Here is a graph from mdpi about how the demand for the different types of electric vehicle batteries is changed over the years. Nickel Cadmium batteries have declined in this, due to the toxicity of the cadmium.
Nickel Cadmium batteries can be found to be used in laptops, camcorders, and other rechargeable types of gadgets.
Nickel Metal Hydride (NiMH) Battery
Nickel Metal Hydride batteries being used in hybrid electric vehicles (HEVs) are different front he lithium-ion batteries of course. Nickel Metal Hydride batteries have a longer lifespan than that of lithium-ion batteries.
Going into the internal structure, the basic difference between lithium-ion batteries and nickel metal hydride batteries is power storage. In Lithium-ion batteries carbon and lithium which store more energy than the other materials. While in the Nickel- metal hydride batteries hydrogen along with titanium is used to store power along with other metals.
The other thing to know is that they don’t get power from an external source, that’s why they are less useful in plug-in electric vehicles. And thus they are used in hybrid electric vehicles more. The weaker side of nickel metal hydride batteries is that they have a higher discharge rate, heat more, and are more expensive.
Nickel metal hydride batteries are better accepted as they don’t contain harmful and toxic heavy metals which was a problem with nickel-cadmium batteries. The Nickel-cadmium batteries were most economical in the 2000s until the lithium-ion batteries were invented, as mentioned in a Renault group blog.
Solid State Battery
Solid-state batteries are getting discussed because lithium-ion batteries have some disadvantages that solid-state batteries don’t have. There are several reasons why solid-state batteries are better than lithium-ion batteries.
Basically, solid-state batteries contain solid ingredients which completely replace the liquid and heavy electrolytes in lithium-ion batteries. The concept of the solid state is, liquid electrolytes with the help of solid ingredients can take the form of polymers or powders. These solid electrolytes make it more compact. The bulkiness of lithium-ion batteries can be solved by solid-state batteries. Solid-state batteries are new to the automobile market and in the electric vehicle market.
Solid-state batteries have a long way to go, and lithium-ion batteries are also getting new and new innovations. In the future, solid-state batteries might come into the large picture.
Lithium-ion Battery
Coming to the main player, lithium-ion batteries have dominated the electric vehicle battery market. The basic internal structure of a lithium-ion electric vehicle battery is that it contains an anode, cathode, separator, electrolytes, and sealing. Well, there is a lot to discuss on the lithium-ion electric vehicle battery internal structure.
The lithium-ion batteries are good when comes to power storage, discharge rate, and performance. They have higher efficiency than other types of batteries and low self-discharge rates. And thermal control is also better.
Properties of the lithium-ion battery
Lithium-ion batteries provide good storage density way more than other electric car batteries. The lithium-ion battery offers 300 to 500 kWh density, which is 10 times more than that of the lead acid battery.

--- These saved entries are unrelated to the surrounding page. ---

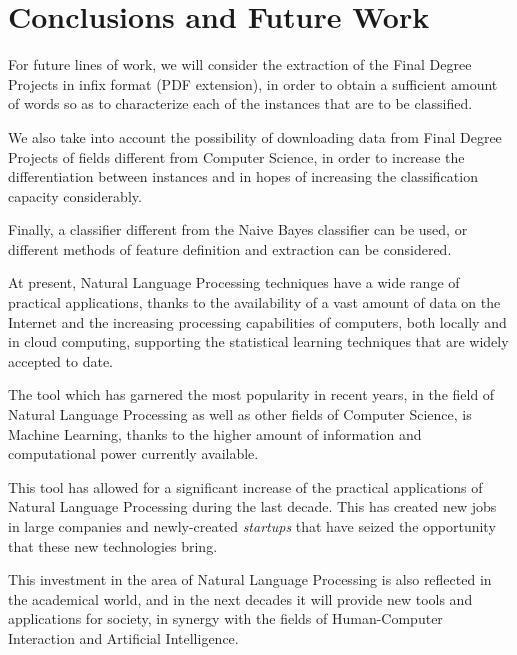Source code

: \section{Conclusions and Future Work}

For future lines of work, we will consider the extraction of the Final Degree Projects in infix format (PDF extension), in order to obtain a sufficient amount of words so as to characterize each of the instances that are to be classified.

We also take into account the possibility of downloading data from Final Degree Projects of fields different from Computer Science, in order to increase the differentiation between instances and in hopes of increasing the classification capacity considerably.

Finally, a classifier different from the Naive Bayes classifier can be used, or different methods of feature definition and extraction can be considered.

\vskip 20pt

At present, Natural Language Processing techniques have a wide range of practical applications, thanks to the availability of a vast amount of data on the Internet and the increasing processing capabilities of computers, both locally and in cloud computing, supporting the statistical learning techniques that are widely accepted to date.

The tool which has garnered the most popularity in recent years, in the field of Natural Language Processing as well as other fields of Computer Science, is Machine Learning, thanks to the higher amount of information and computational power currently available.

This tool has allowed for a significant increase of the practical applications of Natural Language Processing during the last decade. This has created new jobs in large companies and newly-created \textit{startups} that have seized the opportunity that these new technologies bring.

This investment in the area of Natural Language Processing is also reflected in the academical world, and in the next decades it will provide new tools and applications for society, in synergy with the fields of Human-Computer Interaction and Artificial Intelligence.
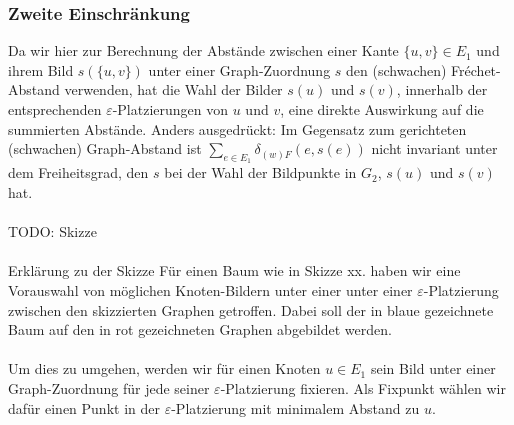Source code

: \documentclass[a4paper, 12pt, twoside]{article}
\theoremstyle{Format1} %
\begin{document}
\subsubsection{Zweite Einschränkung} \label {Zweite Einschränkung}
Da wir hier zur Berechnung der Abstände zwischen einer Kante $\{u,v\} \in E_1$ und ihrem Bild $s(\{u,v\})$ unter einer Graph-Zuordnung $s$ den (schwachen) Fréchet-Abstand verwenden,
hat die Wahl der Bilder $s(u)$ und $s(v)$, innerhalb der entsprechenden $\varepsilon$-Platzierungen von $u$ und $v$, eine direkte Auswirkung auf die summierten Abstände.
Anders ausgedrückt: Im Gegensatz zum gerichteten (schwachen) Graph-Abstand ist $\sum_{e \in E_1}\delta_{(w)F}(e, s(e))$ nicht invariant unter dem Freiheitsgrad, den $s$
bei der Wahl der Bildpunkte in $G_2$, $s(u)$ und $s(v)$ hat.
\\
\\
TODO: Skizze
\\
\\
Erklärung zu der Skizze
Für einen Baum wie in Skizze xx. haben wir eine Vorauswahl von möglichen Knoten-Bildern unter einer unter einer $\varepsilon$-Platzierung zwischen den skizzierten Graphen getroffen.
Dabei soll der in blaue gezeichnete Baum auf den in rot gezeichneten Graphen abgebildet werden.
\\
\\
Um dies zu umgehen, werden wir für einen Knoten $u \in E_1$ sein Bild unter einer Graph-Zuordnung für jede seiner $\varepsilon$-Platzierung fixieren.
Als Fixpunkt wählen wir dafür einen Punkt in der $\varepsilon$-Platzierung mit minimalem Abstand zu $u$.
\end{document}
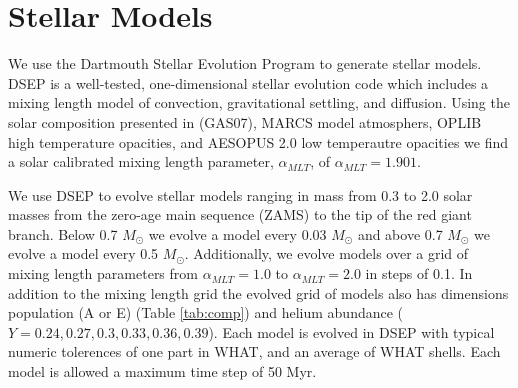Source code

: \section{Stellar Models}\label{sec:modeling}
We use the Dartmouth Stellar Evolution Program \citep[DSEP, ][]{Dotter2008} to
generate stellar models. DSEP is a well-tested, one-dimensional stellar
evolution code which includes a mixing length model of convection,
gravitational settling, and diffusion. Using the solar composition presented in
\citep{Grevesse2007} (GAS07), MARCS model atmosphers, OPLIB high temperature
opacities, and AESOPUS 2.0 low temperautre opacities we find a solar calibrated
mixing length parameter, $\alpha_{MLT}$, of $\alpha_{MLT} = 1.901$.

We use DSEP to evolve stellar models ranging in mass from 0.3 to 2.0 solar
masses from the zero-age main sequence (ZAMS) to the tip of the red giant
branch. Below 0.7 $M_{\odot}$ we evolve a model every 0.03 $M_{\odot}$ and
above 0.7 $M_{\odot}$ we evolve a model every 0.5 $M_{\odot}$. Additionally, we
evolve models over a grid of mixing length parameters from $\alpha_{MLT} = 1.0$
to $\alpha_{MLT} = 2.0$ in steps of 0.1. In addition to the mixing length grid
the evolved grid of models also has dimensions population (A or E) (Table
\ref{tab:comp}) and helium abundance ($Y=0.24, 0.27, 0.3, 0.33, 0.36, 0.39$).
Each model is evolved in DSEP with typical numeric tolerences of one part in
{\color{red}WHAT}, and an average of {\color{red} WHAT} shells. Each model is
allowed a maximum time step of 50 Myr. 

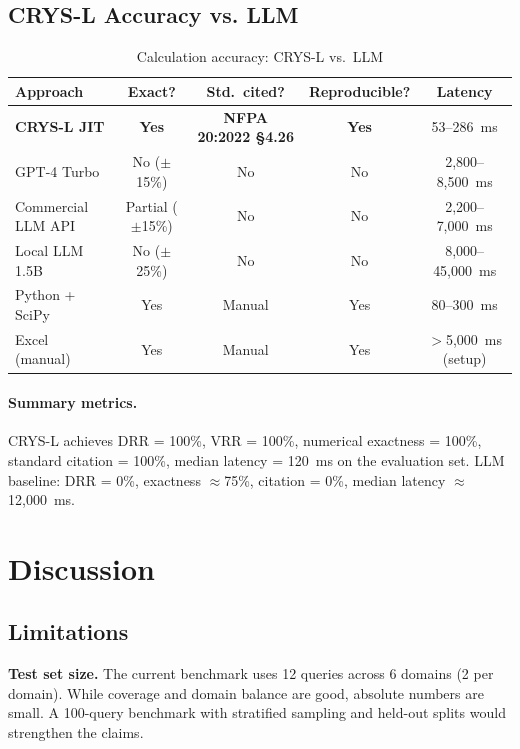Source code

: \documentclass[12pt,a4paper]{article}
\begin{document}
\subsection{CRYS-L Accuracy vs. LLM}

\begin{table}[h]
\centering
\caption{Calculation accuracy: CRYS-L vs.\ LLM}
\label{tab:accuracy}
\begin{tabular}{lcccc}
\toprule
Approach & Exact? & Std.\ cited? & Reproducible? & Latency \\
\midrule
\textbf{CRYS-L JIT} & \textbf{Yes} & \textbf{NFPA 20:2022 \S4.26} & \textbf{Yes} & 53--286~ms \\
GPT-4 Turbo & No ($\pm$15\%) & No & No & 2,800--8,500~ms \\
Commercial LLM API & Partial ($\pm$15\%) & No & No & 2,200--7,000~ms \\
Local LLM 1.5B & No ($\pm$25\%) & No & No & 8,000--45,000~ms \\
Python + SciPy & Yes & Manual & Yes & 80--300~ms \\
Excel (manual) & Yes & Manual & Yes & $>$5,000~ms (setup) \\
\bottomrule
\end{tabular}
\end{table}

\paragraph{Summary metrics.}
CRYS-L achieves DRR = 100\%, VRR = 100\%, numerical exactness = 100\%,
standard citation = 100\%, median latency = 120~ms on the evaluation set.
LLM baseline: DRR = 0\%, exactness $\approx$75\%, citation = 0\%,
median latency $\approx$12,000~ms.

\section{Discussion}

\subsection{Limitations}

\textbf{Test set size.} The current benchmark uses 12 queries across 6 domains
(2 per domain). While coverage and domain balance are good, absolute numbers
are small. A 100-query benchmark with stratified sampling and held-out splits
would strengthen the claims.
\end{document}
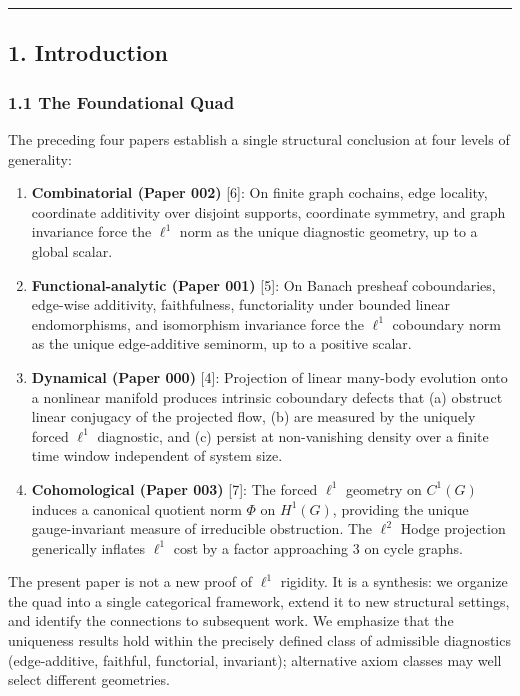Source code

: \documentclass[
]{article}
\begin{document}
\begin{center}\rule{0.5\linewidth}{0.5pt}\end{center}

\subsection{1. Introduction}\label{introduction}

\subsubsection{1.1 The Foundational Quad}\label{the-foundational-quad}

The preceding four papers establish a single structural conclusion at
four levels of generality:

\begin{enumerate}
\def\labelenumi{\arabic{enumi}.}
\item
  \textbf{Combinatorial (Paper 002)} {[}6{]}: On finite graph cochains,
  edge locality, coordinate additivity over disjoint supports,
  coordinate symmetry, and graph invariance force the \(\ell^1\) norm as
  the unique diagnostic geometry, up to a global scalar.
\item
  \textbf{Functional-analytic (Paper 001)} {[}5{]}: On Banach presheaf
  coboundaries, edge-wise additivity, faithfulness, functoriality under
  bounded linear endomorphisms, and isomorphism invariance force the
  \(\ell^1\) coboundary norm as the unique edge-additive seminorm, up to
  a positive scalar.
\item
  \textbf{Dynamical (Paper 000)} {[}4{]}: Projection of linear many-body
  evolution onto a nonlinear manifold produces intrinsic coboundary
  defects that (a) obstruct linear conjugacy of the projected flow, (b)
  are measured by the uniquely forced \(\ell^1\) diagnostic, and (c)
  persist at non-vanishing density over a finite time window independent
  of system size.
\item
  \textbf{Cohomological (Paper 003)} {[}7{]}: The forced \(\ell^1\)
  geometry on \(C^1(G)\) induces a canonical quotient norm \(\Phi\) on
  \(H^1(G)\), providing the unique gauge-invariant measure of
  irreducible obstruction. The \(\ell^2\) Hodge projection generically
  inflates \(\ell^1\) cost by a factor approaching 3 on cycle graphs.
\end{enumerate}

The present paper is not a new proof of \(\ell^1\) rigidity. It is a
synthesis: we organize the quad into a single categorical framework,
extend it to new structural settings, and identify the connections to
subsequent work. We emphasize that the uniqueness results hold within
the precisely defined class of admissible diagnostics (edge-additive,
faithful, functorial, invariant); alternative axiom classes may well
select different geometries.
\end{document}

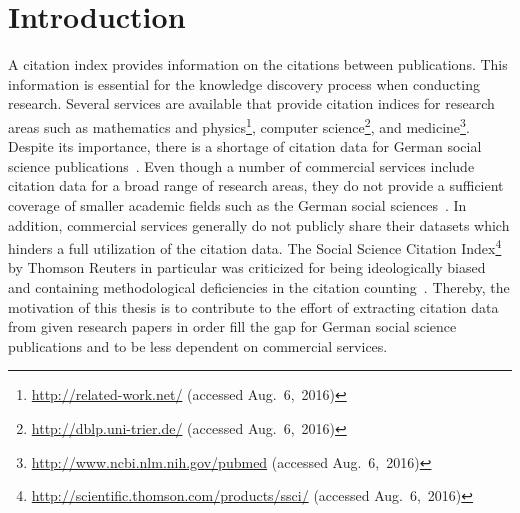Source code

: \chapter{Introduction}\label{cha:introduction}

A citation index provides information on the citations between publications.
This information is essential for the knowledge discovery process when conducting research.
Several services are available that provide citation indices for research areas such as mathematics and physics\footnote{\url{http://related-work.net/} (accessed Aug.~6,~2016)}, computer science\footnote{\url{http://dblp.uni-trier.de/} (accessed Aug.~6,~2016)}, and medicine\footnote{\url{http://www.ncbi.nlm.nih.gov/pubmed} (accessed Aug.~6,~2016)}.
Despite its importance, there is a shortage of citation data for German social science publications~\citep{herb2015open}.
Even though a number of commercial services include citation data for a broad range of research areas, they do not provide a sufficient coverage of smaller academic fields such as the German social sciences~\citep{mayr2007exploratory}.
In addition, commercial services generally do not publicly share their datasets which hinders a full utilization of the citation data.
The Social Science Citation Index\footnote{\url{http://scientific.thomson.com/products/ssci/} (accessed Aug.~6,~2016)} by Thomson Reuters in particular was criticized for being ideologically biased and containing methodological deficiencies in the citation counting~\cite{klein2004social}.
Thereby, the motivation of this thesis is to contribute to the effort of extracting citation data from given research papers in order fill the gap for German social science publications and to be less dependent on commercial services.

\bigskip

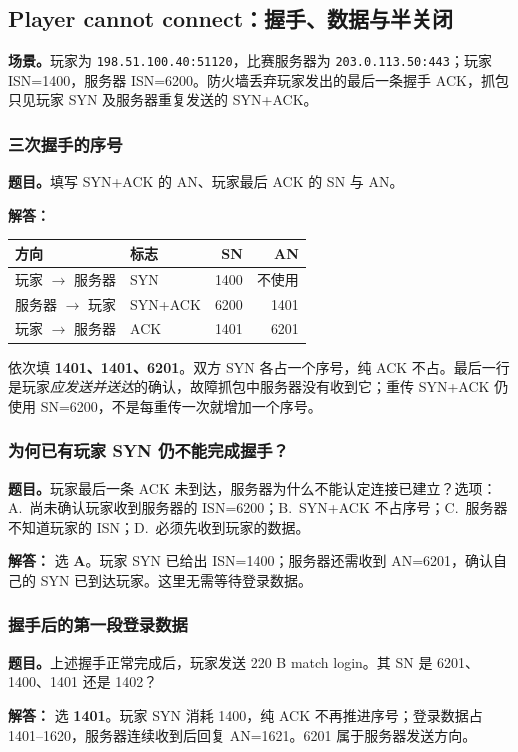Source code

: \documentclass[11pt,a4paper,fontset=fandol]{ctexart}
\renewcommand{\exercisequestion}[2]{%
  \Needspace{5\baselineskip}%
  \subsubsection{#2}\label{exercise:#1}%
}
\renewenvironment{checkedsolution}
  {\par\nopagebreak[4]\textbf{解答：}\ignorespaces}
  {\par}
\begin{document}
\subsection{Player cannot connect：握手、数据与半关闭}

\textbf{场景。}玩家为 \texttt{198.51.100.40:51120}，比赛服务器为 \texttt{203.0.113.50:443}；玩家 ISN=1400，服务器 ISN=6200。防火墙丢弃玩家发出的最后一条握手 ACK，抓包只见玩家 SYN 及服务器重复发送的 SYN+ACK。

\exercisequestion{SC2008-HW04-Q10}{三次握手的序号}
\textbf{题目。}填写 SYN+ACK 的 AN、玩家最后 ACK 的 SN 与 AN。
\begin{checkedsolution}
\begin{center}
\small
\begin{tabular}{@{}llrr@{}}
\toprule
方向 & 标志 & SN & AN \\
\midrule
玩家 $\to$ 服务器 & SYN & 1400 & 不使用 \\
服务器 $\to$ 玩家 & SYN+ACK & 6200 & 1401 \\
玩家 $\to$ 服务器 & ACK & 1401 & 6201 \\
\bottomrule
\end{tabular}
\end{center}
依次填 \textbf{1401、1401、6201}。双方 SYN 各占一个序号，纯 ACK 不占。最后一行是玩家\emph{应发送并送达}的确认，故障抓包中服务器没有收到它；重传 SYN+ACK 仍使用 SN=6200，不是每重传一次就增加一个序号。
\end{checkedsolution}

\exercisequestion{SC2008-HW04-Q11}{为何已有玩家 SYN 仍不能完成握手？}
\textbf{题目。}玩家最后一条 ACK 未到达，服务器为什么不能认定连接已建立？选项：A.~尚未确认玩家收到服务器的 ISN=6200；B.~SYN+ACK 不占序号；C.~服务器不知道玩家的 ISN；D.~必须先收到玩家的数据。
\begin{checkedsolution}
选 \textbf{A}。玩家 SYN 已给出 ISN=1400；服务器还需收到 AN=6201，确认自己的 SYN 已到达玩家。这里无需等待登录数据。
\end{checkedsolution}

\exercisequestion{SC2008-HW04-Q12}{握手后的第一段登录数据}
\textbf{题目。}上述握手正常完成后，玩家发送 220 B match login。其 SN 是 6201、1400、1401 还是 1402？
\begin{checkedsolution}
选 \textbf{1401}。玩家 SYN 消耗 1400，纯 ACK 不再推进序号；登录数据占 1401--1620，服务器连续收到后回复 AN=1621。6201 属于服务器发送方向。
\end{checkedsolution}
\end{document}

These batteries are more efficient than lead-acid batteries. Lithium-ion batteries are durable. They are fast charging. The voltage provided by lithium-ion batteries is better than the other batteries. The lifespan of lithium-ion batteries is longer. The lithium-ion batteries are the best choice for automakers for electric vehicles.
Despite these advantages, lithium-ion batteries have become a matter of concern, due to 2 reasons.
One is that they catch fire.
The fire caused by lithium-ion batteries is extremely hard to extinguish, as it contains hazardous vapors too. The individual lithium cells keep catching fires even if you extinguish them.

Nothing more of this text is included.